▶ **EXERCISE REQUIREMENTS**:
Repeat the entries verbatim.

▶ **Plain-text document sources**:
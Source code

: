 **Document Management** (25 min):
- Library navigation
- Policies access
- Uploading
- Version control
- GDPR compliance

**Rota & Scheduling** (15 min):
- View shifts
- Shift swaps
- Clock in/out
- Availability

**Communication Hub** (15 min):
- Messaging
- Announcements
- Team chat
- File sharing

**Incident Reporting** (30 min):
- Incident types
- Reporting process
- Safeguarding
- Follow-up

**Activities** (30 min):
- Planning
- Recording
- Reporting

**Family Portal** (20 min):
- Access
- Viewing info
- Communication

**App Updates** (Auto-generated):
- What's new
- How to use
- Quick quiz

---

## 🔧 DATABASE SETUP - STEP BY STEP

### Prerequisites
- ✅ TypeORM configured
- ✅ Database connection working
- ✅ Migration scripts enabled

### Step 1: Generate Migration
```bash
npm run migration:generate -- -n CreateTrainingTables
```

▶ **ANSWER**:
Source code

: **Document Management** (25 min):
- Library navigation
- Policies access
- Uploading
- Version control
- GDPR compliance

**Rota & Scheduling** (15 min):
- View shifts
- Shift swaps
- Clock in/out
- Availability

**Communication Hub** (15 min):
- Messaging
- Announcements
- Team chat
- File sharing

**Incident Reporting** (30 min):
- Incident types
- Reporting process
- Safeguarding
- Follow-up

**Activities** (30 min):
- Planning
- Recording
- Reporting

**Family Portal** (20 min):
- Access
- Viewing info
- Communication

**App Updates** (Auto-generated):
- What's new
- How to use
- Quick quiz

---

## 🔧 DATABASE SETUP - STEP BY STEP

### Prerequisites
- ✅ TypeORM configured
- ✅ Database connection working
- ✅ Migration scripts enabled

### Step 1: Generate Migration
```bash
npm run migration:generate -- -n CreateTrainingTables
```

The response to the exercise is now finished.